Restate all entries word for word, minus pictures.

**Collected data**.
★ ★ ★ ★ ★ ★ ★

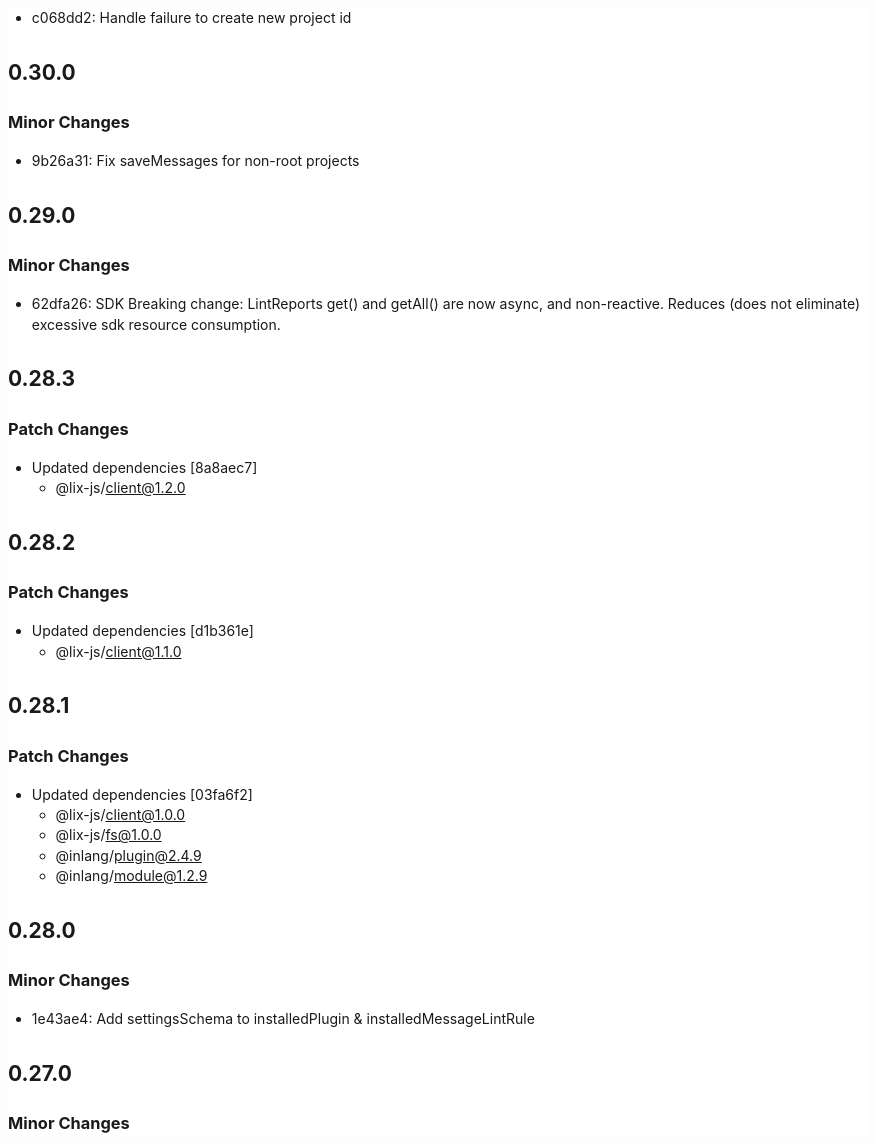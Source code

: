 - c068dd2: Handle failure to create new project id

## 0.30.0

### Minor Changes

- 9b26a31: Fix saveMessages for non-root projects

## 0.29.0

### Minor Changes

- 62dfa26: SDK Breaking change: LintReports get() and getAll() are now async, and non-reactive.
  Reduces (does not eliminate) excessive sdk resource consumption.

## 0.28.3

### Patch Changes

- Updated dependencies [8a8aec7]
  - @lix-js/client@1.2.0

## 0.28.2

### Patch Changes

- Updated dependencies [d1b361e]
  - @lix-js/client@1.1.0

## 0.28.1

### Patch Changes

- Updated dependencies [03fa6f2]
  - @lix-js/client@1.0.0
  - @lix-js/fs@1.0.0
  - @inlang/plugin@2.4.9
  - @inlang/module@1.2.9

## 0.28.0

### Minor Changes

- 1e43ae4: Add settingsSchema to installedPlugin & installedMessageLintRule

## 0.27.0

### Minor Changes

★ ★ ★ ★ ★ ★ ★

**ANSWER TO THIS EXERCISE**.
Source code

: - c068dd2: Handle failure to create new project id

## 0.30.0

### Minor Changes

- 9b26a31: Fix saveMessages for non-root projects

## 0.29.0

### Minor Changes

- 62dfa26: SDK Breaking change: LintReports get() and getAll() are now async, and non-reactive.
  Reduces (does not eliminate) excessive sdk resource consumption.

## 0.28.3

### Patch Changes

- Updated dependencies [8a8aec7]
  - @lix-js/client@1.2.0

## 0.28.2

### Patch Changes

- Updated dependencies [d1b361e]
  - @lix-js/client@1.1.0

## 0.28.1

### Patch Changes

- Updated dependencies [03fa6f2]
  - @lix-js/client@1.0.0
  - @lix-js/fs@1.0.0
  - @inlang/plugin@2.4.9
  - @inlang/module@1.2.9

## 0.28.0

### Minor Changes

- 1e43ae4: Add settingsSchema to installedPlugin & installedMessageLintRule

## 0.27.0

### Minor Changes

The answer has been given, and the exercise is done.